Following my earlier blog “Data is the new Oil”, let me share a few thoughts on the other side or rather ‘the darker side’ of Predictive Modelling and Data Science projects – The challenges faced in practicing data sciences from an organizational perspective. The challenges are so tainted that the famous dialogue from The Dark Knight – “When an unstoppable force meets an immovable object” holds just about right. Let’s dig in to see what they are.
The stake holders are bewildered by the plethora of data coming in all formats and in enormous volumes. Predictive analytics can generate significant improvements in efficiency, decision making, and ROI. But Predictive analytics isn’t always successful and in all likelihood, the majority of models are never used operationally. The most common reasons are –
- Obstacles in Management
- Obstacles in Data
- Obstacles in Modelling
Obstacles in Management:
To be able to make the most of it, predictive models have to be deployed. Often, Deployment in of itself requires significant shift in resources for an organization and therefore the project often needs support from management to make the transition from Research and Development to operational solution. If the program management is not a champion of the predictive modelling project, and the resulting models perfectly good models will go unused due to lack of resources and lack of political will to attain those resources. Companied fear this and many (good) models
Obstacles with Data:
Predictive models require data in the form of a single table or flat file containing rows and columns. 2d data. If the data is stored in transactional databases case need not be identified to join the data from the data sources to form the single view or table. Projects can fail before they even begin if the keys does not exist in the table needed to build the data. Even if the data can be joined into a single table if the primary inputs or outputs are not populated sufficiently or consistently that data becomes meaningless. For example, consider a customer acquisition model. Predictive models need examples of customers who were contacted and did not respond as well as those who were contacted and did respond. If active customers are stored in one table and marketing contacts (leads) in a separate table, several problems thwart modelling efforts. First, unless customer tables include the campaign they were acquired from, it may be impossible to reconstruct the list of leads in a campaign along with the label that the lead responded or did not respond to the contact.

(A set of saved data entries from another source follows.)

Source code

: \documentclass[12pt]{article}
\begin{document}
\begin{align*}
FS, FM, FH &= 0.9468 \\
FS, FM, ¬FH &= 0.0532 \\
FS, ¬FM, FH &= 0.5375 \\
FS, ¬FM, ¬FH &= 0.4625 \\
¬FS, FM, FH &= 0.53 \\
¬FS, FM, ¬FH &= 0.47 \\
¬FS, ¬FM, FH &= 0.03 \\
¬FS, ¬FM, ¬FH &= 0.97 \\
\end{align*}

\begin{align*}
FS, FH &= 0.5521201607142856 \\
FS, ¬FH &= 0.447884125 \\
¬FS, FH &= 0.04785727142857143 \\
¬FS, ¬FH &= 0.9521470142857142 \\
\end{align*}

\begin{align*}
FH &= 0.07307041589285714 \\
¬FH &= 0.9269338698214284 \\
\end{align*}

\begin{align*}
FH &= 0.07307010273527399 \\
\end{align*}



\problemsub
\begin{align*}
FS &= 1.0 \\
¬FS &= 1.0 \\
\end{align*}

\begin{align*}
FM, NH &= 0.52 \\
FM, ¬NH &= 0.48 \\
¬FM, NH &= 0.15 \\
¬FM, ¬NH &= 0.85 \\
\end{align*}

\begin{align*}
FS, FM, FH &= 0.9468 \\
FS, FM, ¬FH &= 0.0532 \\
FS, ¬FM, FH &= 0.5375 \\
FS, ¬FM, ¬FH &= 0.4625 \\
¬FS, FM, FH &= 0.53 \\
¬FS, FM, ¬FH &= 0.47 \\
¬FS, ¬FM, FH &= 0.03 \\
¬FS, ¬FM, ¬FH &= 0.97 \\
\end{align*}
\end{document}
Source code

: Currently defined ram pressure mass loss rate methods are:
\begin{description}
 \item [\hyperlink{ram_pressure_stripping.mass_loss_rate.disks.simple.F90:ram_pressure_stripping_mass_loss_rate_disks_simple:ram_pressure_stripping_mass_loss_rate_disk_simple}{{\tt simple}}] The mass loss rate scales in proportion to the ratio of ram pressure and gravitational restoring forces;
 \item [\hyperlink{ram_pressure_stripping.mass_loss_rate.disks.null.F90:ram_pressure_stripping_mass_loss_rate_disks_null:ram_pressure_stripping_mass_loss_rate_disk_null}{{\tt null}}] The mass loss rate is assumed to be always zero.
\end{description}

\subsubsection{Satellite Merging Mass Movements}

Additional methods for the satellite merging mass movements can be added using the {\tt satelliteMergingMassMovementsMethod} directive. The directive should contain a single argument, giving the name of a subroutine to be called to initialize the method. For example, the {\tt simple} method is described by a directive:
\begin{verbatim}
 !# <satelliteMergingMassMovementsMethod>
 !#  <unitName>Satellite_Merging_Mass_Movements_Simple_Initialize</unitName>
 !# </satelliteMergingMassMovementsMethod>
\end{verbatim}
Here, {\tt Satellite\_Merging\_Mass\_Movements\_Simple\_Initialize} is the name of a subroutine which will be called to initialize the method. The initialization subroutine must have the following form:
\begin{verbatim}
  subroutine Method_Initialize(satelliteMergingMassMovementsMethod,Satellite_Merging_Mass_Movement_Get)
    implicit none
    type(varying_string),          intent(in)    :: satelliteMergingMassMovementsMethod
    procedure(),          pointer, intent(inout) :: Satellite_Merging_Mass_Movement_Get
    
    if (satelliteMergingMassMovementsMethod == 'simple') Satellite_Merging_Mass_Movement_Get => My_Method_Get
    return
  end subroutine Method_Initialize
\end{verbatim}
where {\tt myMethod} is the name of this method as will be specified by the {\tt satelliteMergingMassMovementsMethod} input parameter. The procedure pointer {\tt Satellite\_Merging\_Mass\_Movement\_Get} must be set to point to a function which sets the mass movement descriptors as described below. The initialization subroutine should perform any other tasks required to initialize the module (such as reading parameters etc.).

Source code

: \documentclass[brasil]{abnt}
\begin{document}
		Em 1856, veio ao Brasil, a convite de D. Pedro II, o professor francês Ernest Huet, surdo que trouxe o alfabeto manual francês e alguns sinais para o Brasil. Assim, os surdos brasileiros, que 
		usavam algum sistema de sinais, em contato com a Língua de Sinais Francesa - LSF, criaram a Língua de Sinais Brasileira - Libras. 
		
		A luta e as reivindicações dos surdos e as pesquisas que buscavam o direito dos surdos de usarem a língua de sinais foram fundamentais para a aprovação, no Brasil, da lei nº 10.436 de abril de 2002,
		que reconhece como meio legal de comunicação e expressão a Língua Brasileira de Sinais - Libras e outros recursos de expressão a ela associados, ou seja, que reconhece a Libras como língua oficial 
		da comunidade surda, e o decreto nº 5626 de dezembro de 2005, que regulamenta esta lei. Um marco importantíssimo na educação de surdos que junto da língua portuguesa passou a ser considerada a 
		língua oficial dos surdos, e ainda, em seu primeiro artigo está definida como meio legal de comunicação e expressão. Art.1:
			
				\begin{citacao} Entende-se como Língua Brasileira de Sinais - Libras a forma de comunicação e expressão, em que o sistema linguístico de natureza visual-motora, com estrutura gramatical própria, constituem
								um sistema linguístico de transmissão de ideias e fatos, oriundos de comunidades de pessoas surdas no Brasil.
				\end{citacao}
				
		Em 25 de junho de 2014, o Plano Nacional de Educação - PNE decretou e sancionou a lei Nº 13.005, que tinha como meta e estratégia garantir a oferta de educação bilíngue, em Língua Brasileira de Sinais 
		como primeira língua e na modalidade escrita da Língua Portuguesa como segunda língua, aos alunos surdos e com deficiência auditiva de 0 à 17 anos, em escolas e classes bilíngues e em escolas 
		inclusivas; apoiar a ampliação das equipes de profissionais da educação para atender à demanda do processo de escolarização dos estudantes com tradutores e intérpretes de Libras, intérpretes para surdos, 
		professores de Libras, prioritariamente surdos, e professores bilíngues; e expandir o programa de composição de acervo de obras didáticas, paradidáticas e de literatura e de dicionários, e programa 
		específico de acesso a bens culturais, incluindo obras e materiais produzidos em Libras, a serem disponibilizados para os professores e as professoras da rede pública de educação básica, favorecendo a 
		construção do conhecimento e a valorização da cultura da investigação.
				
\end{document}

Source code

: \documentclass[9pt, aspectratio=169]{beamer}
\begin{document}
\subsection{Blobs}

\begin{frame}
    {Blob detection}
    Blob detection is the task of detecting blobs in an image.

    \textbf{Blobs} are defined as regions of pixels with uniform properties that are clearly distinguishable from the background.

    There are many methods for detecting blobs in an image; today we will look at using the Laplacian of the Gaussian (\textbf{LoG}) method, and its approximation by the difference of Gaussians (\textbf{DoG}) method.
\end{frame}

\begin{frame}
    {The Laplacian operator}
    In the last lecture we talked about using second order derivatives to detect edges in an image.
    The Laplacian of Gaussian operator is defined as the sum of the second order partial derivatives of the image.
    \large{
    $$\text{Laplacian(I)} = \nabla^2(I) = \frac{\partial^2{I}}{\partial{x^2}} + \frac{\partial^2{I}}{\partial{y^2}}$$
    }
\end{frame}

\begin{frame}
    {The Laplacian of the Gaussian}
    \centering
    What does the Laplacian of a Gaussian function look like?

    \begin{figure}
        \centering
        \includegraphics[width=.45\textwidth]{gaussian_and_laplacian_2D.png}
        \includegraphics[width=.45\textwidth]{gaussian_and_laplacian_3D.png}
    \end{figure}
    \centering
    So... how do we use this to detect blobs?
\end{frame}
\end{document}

The measures taken to overcome the obstacles with data is where 60-70% of the time and effort goes in to the modelling. As the data that goes into the modelling needs great detailing, even if the data has been scrubbed and cleaned from a database or a data warehouse, it may never have been examined from a modelling standpoint. Few issues associated with this are enlisted:
- Incorrect data values
- Inconsistency in data formats
- Outliers
- Missing Values
- Derived attributes
- Skewness
Every one of these can cause a major damage to a good model. Hence there are treated under zero tolerance category.
Obstacles with Modeling:
Perhaps the biggest obstacle to building predictive models from the analyst’s perspective is OVERFITTING, meaning that the model is too complex essentially memorizing the training data. The effect of overfitting is twofold. The model performs poorly on new data and the interpretation of the model is unreliable. If care is not taken in the experimental design of the predictive models, the extent of model overfit is not known until the model has already been deployed and begins to fail.
A second one occurs when analysts become too ambitious in the kind of model that can be built with available data and in the time frame allotted. If they try to hit a home run and cannot completer the model in the timeframe, no model will be deployed at all. Often a better strategy is to build a simpler model first to ensure a model of some value will be ready for development. A model can be augmented, and improved later if time permits.
I would elaborate on some of the methodologies that are widely adopted and employed to treat these issues and mitigate the effect it can have on a model in my upcoming blog posts.